The Stepford Wives (1975) is based on Ira Levin's 1972 novel, and plays out like Betty Friedan's darkest insecurity dream. The timing is not coincidental. It was Friedan's best-selling book The Feminine Mystique in 1963 that is generally thought to have kick-started the second-wave feminist movement (Women's Liberation, to use the terminology of the era). Throughout the 60s, feminists fought a high-profile (and remarkably successful) social battle for the right of women to exist as something more than housewives, mothers or sex objects. Women scored significant legal victories in battles for equal pay and access to birth control, and laws were changed so that employers could no longer fire women as soon as they became pregnant.

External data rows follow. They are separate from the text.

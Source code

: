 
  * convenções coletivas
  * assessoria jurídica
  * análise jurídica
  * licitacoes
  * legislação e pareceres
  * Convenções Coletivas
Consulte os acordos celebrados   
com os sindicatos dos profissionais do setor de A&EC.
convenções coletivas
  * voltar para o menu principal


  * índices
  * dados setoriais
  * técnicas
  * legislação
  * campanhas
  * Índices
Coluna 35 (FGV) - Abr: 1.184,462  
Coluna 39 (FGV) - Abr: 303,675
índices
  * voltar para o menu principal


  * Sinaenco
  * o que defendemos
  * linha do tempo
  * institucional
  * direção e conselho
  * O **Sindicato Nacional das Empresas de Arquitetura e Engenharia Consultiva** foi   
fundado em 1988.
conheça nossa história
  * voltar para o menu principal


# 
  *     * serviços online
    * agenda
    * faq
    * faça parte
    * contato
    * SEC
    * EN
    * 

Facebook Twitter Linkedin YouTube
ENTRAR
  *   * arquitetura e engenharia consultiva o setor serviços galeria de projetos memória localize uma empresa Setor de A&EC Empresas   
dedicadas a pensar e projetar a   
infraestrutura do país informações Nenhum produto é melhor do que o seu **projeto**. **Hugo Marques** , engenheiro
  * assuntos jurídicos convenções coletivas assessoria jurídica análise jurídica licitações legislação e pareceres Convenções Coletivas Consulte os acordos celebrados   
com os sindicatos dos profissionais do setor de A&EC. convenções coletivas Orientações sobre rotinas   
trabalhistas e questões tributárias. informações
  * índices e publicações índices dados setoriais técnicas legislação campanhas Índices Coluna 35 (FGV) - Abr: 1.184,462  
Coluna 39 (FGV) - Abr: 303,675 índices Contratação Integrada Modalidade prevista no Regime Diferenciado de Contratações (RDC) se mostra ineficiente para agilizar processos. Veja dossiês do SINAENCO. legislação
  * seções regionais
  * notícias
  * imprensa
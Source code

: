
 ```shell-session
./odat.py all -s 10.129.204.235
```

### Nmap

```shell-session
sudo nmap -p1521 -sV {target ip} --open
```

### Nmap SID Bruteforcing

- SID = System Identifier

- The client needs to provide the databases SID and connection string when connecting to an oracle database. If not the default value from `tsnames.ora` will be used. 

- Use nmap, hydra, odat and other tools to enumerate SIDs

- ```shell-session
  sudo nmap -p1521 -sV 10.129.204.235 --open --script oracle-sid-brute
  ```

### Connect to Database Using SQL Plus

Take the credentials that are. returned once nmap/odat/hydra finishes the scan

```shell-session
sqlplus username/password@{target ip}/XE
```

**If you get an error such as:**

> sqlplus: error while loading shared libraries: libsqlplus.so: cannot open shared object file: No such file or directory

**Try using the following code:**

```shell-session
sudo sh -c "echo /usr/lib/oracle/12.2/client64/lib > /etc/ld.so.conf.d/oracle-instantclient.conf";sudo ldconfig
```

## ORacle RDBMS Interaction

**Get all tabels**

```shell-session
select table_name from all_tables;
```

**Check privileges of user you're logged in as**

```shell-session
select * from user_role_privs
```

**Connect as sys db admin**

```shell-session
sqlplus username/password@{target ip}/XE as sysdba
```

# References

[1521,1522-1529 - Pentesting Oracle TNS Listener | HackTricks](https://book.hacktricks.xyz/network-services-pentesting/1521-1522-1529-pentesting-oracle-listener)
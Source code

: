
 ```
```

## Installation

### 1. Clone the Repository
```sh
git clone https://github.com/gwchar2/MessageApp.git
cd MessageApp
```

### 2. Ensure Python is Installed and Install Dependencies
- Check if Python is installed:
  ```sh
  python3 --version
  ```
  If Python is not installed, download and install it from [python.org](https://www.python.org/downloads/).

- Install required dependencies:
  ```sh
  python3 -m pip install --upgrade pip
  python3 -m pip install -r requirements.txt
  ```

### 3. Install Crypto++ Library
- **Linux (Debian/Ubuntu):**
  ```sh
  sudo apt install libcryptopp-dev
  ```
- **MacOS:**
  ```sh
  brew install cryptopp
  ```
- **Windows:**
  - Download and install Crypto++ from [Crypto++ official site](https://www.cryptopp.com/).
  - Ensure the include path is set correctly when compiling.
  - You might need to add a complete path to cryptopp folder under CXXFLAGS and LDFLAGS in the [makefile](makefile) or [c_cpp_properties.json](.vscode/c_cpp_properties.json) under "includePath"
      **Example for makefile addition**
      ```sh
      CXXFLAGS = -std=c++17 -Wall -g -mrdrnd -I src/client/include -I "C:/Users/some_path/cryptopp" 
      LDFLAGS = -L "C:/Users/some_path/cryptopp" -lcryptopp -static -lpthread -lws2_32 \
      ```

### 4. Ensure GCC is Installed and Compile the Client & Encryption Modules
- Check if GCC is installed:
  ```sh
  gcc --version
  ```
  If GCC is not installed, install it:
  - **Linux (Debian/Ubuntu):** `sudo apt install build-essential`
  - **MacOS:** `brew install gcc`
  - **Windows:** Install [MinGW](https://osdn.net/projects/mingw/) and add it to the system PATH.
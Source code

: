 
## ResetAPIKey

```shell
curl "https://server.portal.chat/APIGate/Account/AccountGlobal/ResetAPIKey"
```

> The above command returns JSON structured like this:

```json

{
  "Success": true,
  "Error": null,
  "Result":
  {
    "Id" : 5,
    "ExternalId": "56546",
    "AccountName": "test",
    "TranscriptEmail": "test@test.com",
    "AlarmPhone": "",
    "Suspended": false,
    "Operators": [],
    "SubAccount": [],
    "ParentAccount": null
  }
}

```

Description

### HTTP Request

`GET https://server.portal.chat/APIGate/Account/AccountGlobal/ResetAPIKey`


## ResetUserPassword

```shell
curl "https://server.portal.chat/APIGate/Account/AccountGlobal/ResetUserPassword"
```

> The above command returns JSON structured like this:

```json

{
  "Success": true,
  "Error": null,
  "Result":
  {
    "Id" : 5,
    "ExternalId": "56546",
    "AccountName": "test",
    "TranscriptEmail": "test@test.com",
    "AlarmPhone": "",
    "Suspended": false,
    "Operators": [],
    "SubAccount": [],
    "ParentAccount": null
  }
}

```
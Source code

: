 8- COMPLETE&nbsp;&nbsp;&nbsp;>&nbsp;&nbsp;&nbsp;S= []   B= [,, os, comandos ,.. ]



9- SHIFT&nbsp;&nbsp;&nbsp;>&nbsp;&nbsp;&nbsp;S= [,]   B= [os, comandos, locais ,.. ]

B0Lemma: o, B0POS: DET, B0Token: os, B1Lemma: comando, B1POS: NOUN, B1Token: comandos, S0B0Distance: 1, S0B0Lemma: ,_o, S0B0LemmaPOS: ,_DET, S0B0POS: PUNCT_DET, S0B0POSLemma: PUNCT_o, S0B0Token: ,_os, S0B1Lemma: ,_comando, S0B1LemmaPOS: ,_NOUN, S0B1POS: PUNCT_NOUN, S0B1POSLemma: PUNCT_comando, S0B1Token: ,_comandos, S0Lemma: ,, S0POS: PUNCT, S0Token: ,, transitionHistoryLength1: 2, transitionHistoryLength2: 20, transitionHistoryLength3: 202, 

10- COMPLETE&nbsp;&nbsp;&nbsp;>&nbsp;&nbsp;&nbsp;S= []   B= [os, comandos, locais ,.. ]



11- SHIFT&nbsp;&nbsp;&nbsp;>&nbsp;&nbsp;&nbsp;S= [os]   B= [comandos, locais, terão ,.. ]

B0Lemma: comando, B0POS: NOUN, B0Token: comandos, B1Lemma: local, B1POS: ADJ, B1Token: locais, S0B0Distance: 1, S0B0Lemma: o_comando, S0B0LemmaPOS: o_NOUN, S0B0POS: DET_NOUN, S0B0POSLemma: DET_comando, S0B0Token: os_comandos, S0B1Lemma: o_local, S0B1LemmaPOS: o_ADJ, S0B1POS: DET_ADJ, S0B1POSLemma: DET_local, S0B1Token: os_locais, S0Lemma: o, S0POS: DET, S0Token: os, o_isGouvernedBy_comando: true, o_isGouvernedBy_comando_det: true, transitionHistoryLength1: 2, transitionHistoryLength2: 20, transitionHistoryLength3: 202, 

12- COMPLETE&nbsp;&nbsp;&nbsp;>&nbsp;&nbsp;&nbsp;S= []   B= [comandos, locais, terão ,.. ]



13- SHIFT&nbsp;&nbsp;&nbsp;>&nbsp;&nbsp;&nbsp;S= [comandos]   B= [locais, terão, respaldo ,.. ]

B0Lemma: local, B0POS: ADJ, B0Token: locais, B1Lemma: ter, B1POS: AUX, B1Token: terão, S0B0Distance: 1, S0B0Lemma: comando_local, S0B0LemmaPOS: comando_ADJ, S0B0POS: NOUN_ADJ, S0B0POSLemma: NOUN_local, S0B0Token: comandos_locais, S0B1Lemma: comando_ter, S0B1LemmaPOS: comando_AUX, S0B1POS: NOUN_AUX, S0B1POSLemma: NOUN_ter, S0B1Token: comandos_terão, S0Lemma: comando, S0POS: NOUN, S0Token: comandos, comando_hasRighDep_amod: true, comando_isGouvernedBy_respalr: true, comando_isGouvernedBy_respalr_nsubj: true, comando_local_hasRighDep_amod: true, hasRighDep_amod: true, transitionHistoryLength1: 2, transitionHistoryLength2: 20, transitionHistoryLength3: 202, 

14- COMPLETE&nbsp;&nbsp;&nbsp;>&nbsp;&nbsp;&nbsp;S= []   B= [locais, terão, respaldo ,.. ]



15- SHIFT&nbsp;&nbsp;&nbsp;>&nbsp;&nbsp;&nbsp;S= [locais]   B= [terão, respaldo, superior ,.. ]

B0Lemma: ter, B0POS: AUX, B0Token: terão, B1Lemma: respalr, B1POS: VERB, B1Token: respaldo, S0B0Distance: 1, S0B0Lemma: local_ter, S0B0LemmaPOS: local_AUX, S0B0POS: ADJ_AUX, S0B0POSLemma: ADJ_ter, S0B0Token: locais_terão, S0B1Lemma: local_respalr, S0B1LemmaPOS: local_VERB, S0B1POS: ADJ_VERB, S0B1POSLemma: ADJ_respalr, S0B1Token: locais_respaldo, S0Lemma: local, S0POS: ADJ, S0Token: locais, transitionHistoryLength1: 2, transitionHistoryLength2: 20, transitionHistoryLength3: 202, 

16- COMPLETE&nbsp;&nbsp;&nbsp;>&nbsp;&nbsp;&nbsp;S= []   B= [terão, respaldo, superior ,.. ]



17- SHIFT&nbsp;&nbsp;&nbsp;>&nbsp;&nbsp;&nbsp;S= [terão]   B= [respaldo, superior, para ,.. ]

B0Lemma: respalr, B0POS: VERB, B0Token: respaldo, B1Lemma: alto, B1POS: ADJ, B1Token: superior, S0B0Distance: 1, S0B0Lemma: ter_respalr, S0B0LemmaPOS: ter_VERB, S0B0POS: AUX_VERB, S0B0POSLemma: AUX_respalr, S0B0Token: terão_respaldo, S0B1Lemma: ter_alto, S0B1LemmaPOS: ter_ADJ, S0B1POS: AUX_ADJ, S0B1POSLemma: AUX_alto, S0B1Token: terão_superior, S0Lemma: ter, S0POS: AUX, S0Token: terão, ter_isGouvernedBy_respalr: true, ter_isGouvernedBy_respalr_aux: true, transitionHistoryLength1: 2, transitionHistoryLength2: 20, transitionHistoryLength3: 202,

It was inevitable that there would be a pronounced backlash to Women's Liberation by the early 70s. That's just how these things seem to work. 

Again, and again. 

Sigh.

While many men were unquestionably supportive of women in their fight for equality, there were others who were threatened by a movement that sought to erase traditional gender roles. It was in 1973 that former tennis champion Bobby Riggs publicly voiced his contempt for female tennis players (and was thoroughly trounced by Billie Jean King). Around the same time, a proposed constitutional amendment in the US (The Equal Rights Amendment, or ERA) was unexpectedly scuttled by the efforts of Phyllis Schlafly, an ultra-conservative anti-feminist who convinced many Americans that the Women's Rights movement was declaring war on the "traditional family unit".


It was in this context that The Stepford Wives was released.


Using the framework of a science fiction story, Ira Levin's novel (and William Goldman's screenplay) brilliantly evoke the "blowback" that the Women's Rights movement was getting in the 1970s.

Our Ordinary Ladies film series looked at women who take control of their own narratives and refuse to fit themselves into the pre-determined gender roles imposed upon them by society.

The Stepford Wives is about what happens when women have that independence violently taken away from them.


We will be screening The Stepford Wives at 7.30pm on Thursday, the 1st of December, at the Victoria Park Baptist Church (upstairs, in Screen One!).